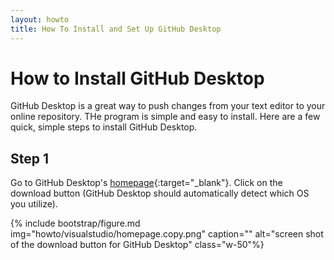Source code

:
 ```yaml
---
layout: howto
title: How To Install and Set Up GitHub Desktop
---
```


# How to Install GitHub Desktop

GitHub Desktop is a great way to push changes from your text editor to your online repository. THe program is simple and easy to install. Here are a few quick, simple steps to install GitHub Desktop. 

## Step 1 

Go to GitHub Desktop's [homepage](https://desktop.github.com){:target="_blank"}. Click on the download button (GitHub Desktop should automatically detect which OS you utilize). 

{% include bootstrap/figure.md img="howto/visualstudio/homepage.copy.png" caption="" alt="screen shot of the download button for GitHub Desktop" class="w-50"%}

**AIM OF THE TASK:** Where a record holds a picture, leave the picture out and restate the rest word for word.

**WORKED SOLUTION:**
Source code

:
 ```yaml
---
layout: howto
title: How To Install and Set Up GitHub Desktop
---
```


# How to Install GitHub Desktop

GitHub Desktop is a great way to push changes from your text editor to your online repository. THe program is simple and easy to install. Here are a few quick, simple steps to install GitHub Desktop. 

## Step 1 

Go to GitHub Desktop's [homepage](https://desktop.github.com){:target="_blank"}. Click on the download button (GitHub Desktop should automatically detect which OS you utilize). 

{% include bootstrap/figure.md img="howto/visualstudio/homepage.copy.png" caption="" alt="screen shot of the download button for GitHub Desktop" class="w-50"%}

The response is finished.